Scan the material below for the string "subsubsection". Report every line that has it.

» **Exercise data**:
==============================

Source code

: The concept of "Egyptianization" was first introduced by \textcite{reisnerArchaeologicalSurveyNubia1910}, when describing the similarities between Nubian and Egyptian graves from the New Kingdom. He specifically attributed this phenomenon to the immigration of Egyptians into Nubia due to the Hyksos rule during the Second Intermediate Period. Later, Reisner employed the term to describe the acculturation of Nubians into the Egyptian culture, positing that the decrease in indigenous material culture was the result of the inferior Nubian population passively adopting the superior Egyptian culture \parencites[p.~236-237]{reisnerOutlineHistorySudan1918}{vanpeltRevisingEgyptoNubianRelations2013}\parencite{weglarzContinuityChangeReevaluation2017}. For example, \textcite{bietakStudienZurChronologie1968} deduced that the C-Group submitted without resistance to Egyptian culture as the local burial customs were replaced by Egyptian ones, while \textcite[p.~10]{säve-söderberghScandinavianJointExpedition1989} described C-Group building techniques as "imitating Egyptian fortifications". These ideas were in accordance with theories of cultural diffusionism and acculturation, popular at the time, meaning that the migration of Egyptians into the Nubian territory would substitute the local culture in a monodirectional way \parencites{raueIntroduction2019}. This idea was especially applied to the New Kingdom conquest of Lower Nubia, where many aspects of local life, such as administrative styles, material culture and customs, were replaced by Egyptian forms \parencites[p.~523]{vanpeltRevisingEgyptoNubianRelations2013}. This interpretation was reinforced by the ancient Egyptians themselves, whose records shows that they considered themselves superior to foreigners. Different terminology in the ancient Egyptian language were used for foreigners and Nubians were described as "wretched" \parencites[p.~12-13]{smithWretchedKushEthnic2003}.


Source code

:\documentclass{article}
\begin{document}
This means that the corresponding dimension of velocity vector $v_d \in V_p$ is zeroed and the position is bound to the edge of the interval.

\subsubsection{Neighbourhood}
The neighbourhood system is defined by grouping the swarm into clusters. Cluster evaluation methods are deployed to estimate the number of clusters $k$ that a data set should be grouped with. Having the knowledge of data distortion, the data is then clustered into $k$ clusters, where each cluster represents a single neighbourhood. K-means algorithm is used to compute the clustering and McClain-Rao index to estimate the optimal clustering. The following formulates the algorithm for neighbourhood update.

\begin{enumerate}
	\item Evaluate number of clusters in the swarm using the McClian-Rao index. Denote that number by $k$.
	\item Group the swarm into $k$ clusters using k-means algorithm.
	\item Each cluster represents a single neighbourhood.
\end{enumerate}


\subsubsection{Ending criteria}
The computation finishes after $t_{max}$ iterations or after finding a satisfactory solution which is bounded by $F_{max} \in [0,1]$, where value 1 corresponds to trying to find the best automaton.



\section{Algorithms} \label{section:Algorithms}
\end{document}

==============================

» **Task response**:
\subsubsection{Neighbourhood}
\subsubsection{Ending criteria}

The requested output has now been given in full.